Exercise brief:
For the entries that follow, set down each one exactly and drop any pictures.
Given records Start Marker
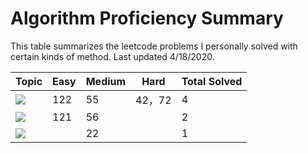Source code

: # Algorithm Proficiency Summary

This table summarizes the leetcode problems I personally solved with certain kinds of method. Last updated 4/18/2020.

|Topic|Easy|Medium|Hard|Total Solved|
|-----|----|------|----|-----|
|![](https://img.shields.io/badge/Dynamic-Programming-brightgreen.svg)|122|55|42，72|4|
|![](https://img.shields.io/badge/Greedy-blue.svg)|121|56||2|
|![](https://img.shields.io/badge/BFS-DFS-orange.svg)||22||1|

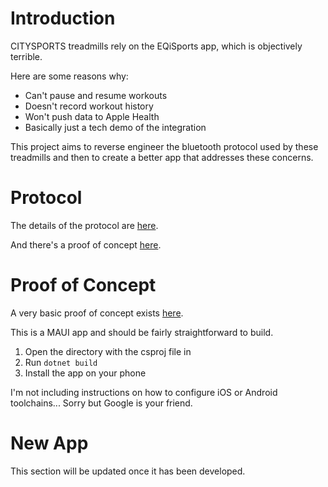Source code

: # Introduction

CITYSPORTS treadmills rely on the EQiSports app, which is objectively terrible.

Here are some reasons why:

- Can't pause and resume workouts
- Doesn't record workout history
- Won't push data to Apple Health
- Basically just a tech demo of the integration

This project aims to reverse engineer the bluetooth protocol used by these treadmills and then to create a better app that addresses these concerns.

# Protocol

The details of the protocol are [here](protocol).

And there's a proof of concept [here](proof-of-concept).

# Proof of Concept

A very basic proof of concept exists [here](proof-of-concept).

This is a MAUI app and should be fairly straightforward to build.

1. Open the directory with the csproj file in
2. Run `dotnet build`
3. Install the app on your phone

I'm not including instructions on how to configure iOS or Android toolchains... Sorry but Google is your friend.

# New App

This section will be updated once it has been developed.
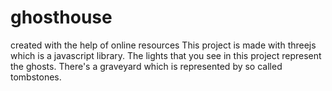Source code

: # ghosthouse
created with the help of online resources
This project is made with threejs which is a javascript library. The lights that you see in this project represent the ghosts.
There's a graveyard which is represented by so called tombstones.
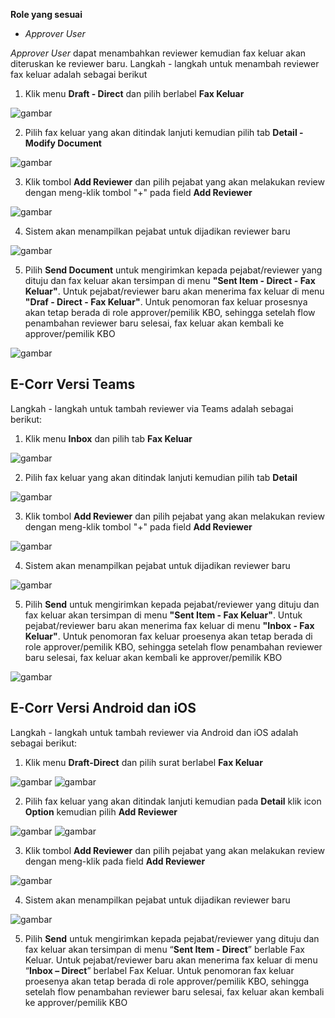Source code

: **Role yang sesuai**

- *Approver User*

*Approver User* dapat menambahkan reviewer kemudian fax keluar akan diteruskan ke reviewer baru. Langkah - langkah untuk menambah reviewer fax keluar adalah sebagai berikut

1. Klik menu **Draft - Direct** dan pilih berlabel **Fax Keluar**

![gambar](FaxKeluar/FK_Web/02FK45.png)

2. Pilih fax keluar yang akan ditindak lanjuti kemudian pilih tab **Detail - Modify Document**

![gambar](FaxKeluar/FK_Web/02FK46.png)

3. Klik tombol **Add Reviewer** dan pilih pejabat yang akan melakukan review dengan meng-klik tombol "+" pada field **Add Reviewer**

![gambar](FaxKeluar/FK_Web/02FK47.png)

4. Sistem akan menampilkan pejabat untuk dijadikan reviewer baru

![gambar](FaxKeluar/FK_Web/02FK48.png)

5. Pilih **Send Document** untuk mengirimkan kepada pejabat/reviewer yang dituju dan fax keluar akan tersimpan di menu **"Sent Item - Direct - Fax Keluar"**. Untuk pejabat/reviewer baru akan menerima fax keluar di menu **"Draf - Direct - Fax Keluar"**. Untuk penomoran fax keluar prosesnya akan tetap berada di role approver/pemilik KBO, sehingga setelah flow penambahan reviewer baru selesai, fax keluar akan kembali ke approver/pemilik KBO

![gambar](FaxKeluar/FK_Web/02FK49.png)


## **E-Corr Versi Teams**

Langkah - langkah untuk tambah reviewer via Teams adalah sebagai berikut:

1. Klik menu **Inbox** dan pilih tab **Fax Keluar**

![gambar](FaxKeluar/FK_Teams/FK40.png)

2. Pilih fax keluar yang akan ditindak lanjuti kemudian pilih tab **Detail**

![gambar](FaxKeluar/FK_Teams/FK50.png)

3. Klik tombol **Add Reviewer** dan pilih pejabat yang akan melakukan review dengan meng-klik tombol "+" pada field **Add Reviewer**

![gambar](FaxKeluar/FK_Teams/FK51.png)

4. Sistem akan menampilkan pejabat untuk dijadikan reviewer baru

![gambar](FaxKeluar/FK_Teams/FK52.png)

5. Pilih **Send** untuk mengirimkan kepada pejabat/reviewer yang dituju dan fax keluar akan tersimpan di menu **"Sent Item - Fax Keluar"**. Untuk pejabat/reviewer baru akan menerima fax keluar di menu **"Inbox - Fax Keluar"**. Untuk penomoran fax keluar proesenya akan tetap berada di role approver/pemilik KBO, sehingga setelah flow penambahan reviewer baru selesai, fax keluar akan kembali ke approver/pemilik KBO

![gambar](FaxKeluar/FK_Teams/FK53.png) 


## **E-Corr Versi Android dan iOS**

Langkah - langkah untuk tambah reviewer via Android dan iOS adalah sebagai berikut:

1. Klik menu **Draft-Direct** dan pilih surat berlabel **Fax Keluar**

![gambar](FaxKeluar/FK_Android/ReviewerFK/02A01.png) ![gambar](FaxKeluar/FK_Android/ReviewerFK/02A02.png)

2. Pilih fax keluar yang akan ditindak lanjuti kemudian pada **Detail** klik icon **Option** kemudian pilih **Add Reviewer**

![gambar](FaxKeluar/FK_Android/ReviewerFK/02A03.png) ![gambar](FaxKeluar/FK_Android/ReviewerFK/02A04.png)

3. Klik tombol **Add Reviewer** dan pilih pejabat yang akan melakukan review dengan meng-klik pada field **Add Reviewer**
   
![gambar](FaxKeluar/FK_Android/ReviewerFK/02A05.png)

4. Sistem akan menampilkan pejabat untuk dijadikan reviewer baru

![gambar](FaxKeluar/FK_Android/ReviewerFK/02A06.png)

5. Pilih **Send** untuk mengirimkan kepada pejabat/reviewer yang dituju dan fax keluar akan tersimpan di menu “**Sent Item - Direct**” berlable Fax Keluar. Untuk pejabat/reviewer baru akan menerima fax keluar di menu “**Inbox – Direct**” berlabel Fax Keluar. Untuk penomoran fax keluar proesenya akan tetap berada di role approver/pemilik KBO, sehingga setelah flow penambahan reviewer baru selesai, fax keluar akan kembali ke approver/pemilik KBO


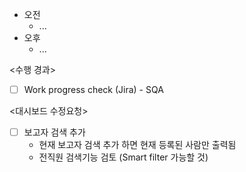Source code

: - 오전
	- ...
- 오후
	- ...

<수행 경과>
- [ ] Work progress check (Jira) - SQA

<대시보드 수정요청>
- [ ] 보고자 검색 추가
	- 현재 보고자 검색 추가 하면 현재 등록된 사람만 출력됨
	- 전직원 검색기능 검토 (Smart filter 가능할 것)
Given records End Marker
Solution to this task:
Source code

: # Algorithm Proficiency Summary

This table summarizes the leetcode problems I personally solved with certain kinds of method. Last updated 4/18/2020.

|Topic|Easy|Medium|Hard|Total Solved|
|-----|----|------|----|-----|
|![](https://img.shields.io/badge/Dynamic-Programming-brightgreen.svg)|122|55|42，72|4|
|![](https://img.shields.io/badge/Greedy-blue.svg)|121|56||2|
|![](https://img.shields.io/badge/BFS-DFS-orange.svg)||22||1|

Source code

: # Introduction

CITYSPORTS treadmills rely on the EQiSports app, which is objectively terrible.

Here are some reasons why:

- Can't pause and resume workouts
- Doesn't record workout history
- Won't push data to Apple Health
- Basically just a tech demo of the integration

This project aims to reverse engineer the bluetooth protocol used by these treadmills and then to create a better app that addresses these concerns.

# Protocol

The details of the protocol are [here](protocol).

And there's a proof of concept [here](proof-of-concept).

# Proof of Concept

A very basic proof of concept exists [here](proof-of-concept).

This is a MAUI app and should be fairly straightforward to build.

1. Open the directory with the csproj file in
2. Run `dotnet build`
3. Install the app on your phone

I'm not including instructions on how to configure iOS or Android toolchains... Sorry but Google is your friend.

# New App

This section will be updated once it has been developed.
Source code

: # ghosthouse
created with the help of online resources
This project is made with threejs which is a javascript library. The lights that you see in this project represent the ghosts.
There's a graveyard which is represented by so called tombstones.
Source code

: **Role yang sesuai**

- *Approver User*

*Approver User* dapat menambahkan reviewer kemudian fax keluar akan diteruskan ke reviewer baru. Langkah - langkah untuk menambah reviewer fax keluar adalah sebagai berikut

1. Klik menu **Draft - Direct** dan pilih berlabel **Fax Keluar**

![gambar](FaxKeluar/FK_Web/02FK45.png)

2. Pilih fax keluar yang akan ditindak lanjuti kemudian pilih tab **Detail - Modify Document**

![gambar](FaxKeluar/FK_Web/02FK46.png)

3. Klik tombol **Add Reviewer** dan pilih pejabat yang akan melakukan review dengan meng-klik tombol "+" pada field **Add Reviewer**

![gambar](FaxKeluar/FK_Web/02FK47.png)

4. Sistem akan menampilkan pejabat untuk dijadikan reviewer baru

![gambar](FaxKeluar/FK_Web/02FK48.png)

5. Pilih **Send Document** untuk mengirimkan kepada pejabat/reviewer yang dituju dan fax keluar akan tersimpan di menu **"Sent Item - Direct - Fax Keluar"**. Untuk pejabat/reviewer baru akan menerima fax keluar di menu **"Draf - Direct - Fax Keluar"**. Untuk penomoran fax keluar prosesnya akan tetap berada di role approver/pemilik KBO, sehingga setelah flow penambahan reviewer baru selesai, fax keluar akan kembali ke approver/pemilik KBO

![gambar](FaxKeluar/FK_Web/02FK49.png)


## **E-Corr Versi Teams**

Langkah - langkah untuk tambah reviewer via Teams adalah sebagai berikut:

1. Klik menu **Inbox** dan pilih tab **Fax Keluar**

![gambar](FaxKeluar/FK_Teams/FK40.png)

2. Pilih fax keluar yang akan ditindak lanjuti kemudian pilih tab **Detail**

![gambar](FaxKeluar/FK_Teams/FK50.png)

3. Klik tombol **Add Reviewer** dan pilih pejabat yang akan melakukan review dengan meng-klik tombol "+" pada field **Add Reviewer**

![gambar](FaxKeluar/FK_Teams/FK51.png)

4. Sistem akan menampilkan pejabat untuk dijadikan reviewer baru

![gambar](FaxKeluar/FK_Teams/FK52.png)

5. Pilih **Send** untuk mengirimkan kepada pejabat/reviewer yang dituju dan fax keluar akan tersimpan di menu **"Sent Item - Fax Keluar"**. Untuk pejabat/reviewer baru akan menerima fax keluar di menu **"Inbox - Fax Keluar"**. Untuk penomoran fax keluar proesenya akan tetap berada di role approver/pemilik KBO, sehingga setelah flow penambahan reviewer baru selesai, fax keluar akan kembali ke approver/pemilik KBO

![gambar](FaxKeluar/FK_Teams/FK53.png) 


## **E-Corr Versi Android dan iOS**

Langkah - langkah untuk tambah reviewer via Android dan iOS adalah sebagai berikut:

1. Klik menu **Draft-Direct** dan pilih surat berlabel **Fax Keluar**

![gambar](FaxKeluar/FK_Android/ReviewerFK/02A01.png) ![gambar](FaxKeluar/FK_Android/ReviewerFK/02A02.png)

2. Pilih fax keluar yang akan ditindak lanjuti kemudian pada **Detail** klik icon **Option** kemudian pilih **Add Reviewer**

![gambar](FaxKeluar/FK_Android/ReviewerFK/02A03.png) ![gambar](FaxKeluar/FK_Android/ReviewerFK/02A04.png)

3. Klik tombol **Add Reviewer** dan pilih pejabat yang akan melakukan review dengan meng-klik pada field **Add Reviewer**
   
![gambar](FaxKeluar/FK_Android/ReviewerFK/02A05.png)

4. Sistem akan menampilkan pejabat untuk dijadikan reviewer baru

![gambar](FaxKeluar/FK_Android/ReviewerFK/02A06.png)

5. Pilih **Send** untuk mengirimkan kepada pejabat/reviewer yang dituju dan fax keluar akan tersimpan di menu “**Sent Item - Direct**” berlable Fax Keluar. Untuk pejabat/reviewer baru akan menerima fax keluar di menu “**Inbox – Direct**” berlabel Fax Keluar. Untuk penomoran fax keluar proesenya akan tetap berada di role approver/pemilik KBO, sehingga setelah flow penambahan reviewer baru selesai, fax keluar akan kembali ke approver/pemilik KBO


Source code

: - 오전
	- ...
- 오후
	- ...

<수행 경과>
- [ ] Work progress check (Jira) - SQA

<대시보드 수정요청>
- [ ] 보고자 검색 추가
	- 현재 보고자 검색 추가 하면 현재 등록된 사람만 출력됨
	- 전직원 검색기능 검토 (Smart filter 가능할 것)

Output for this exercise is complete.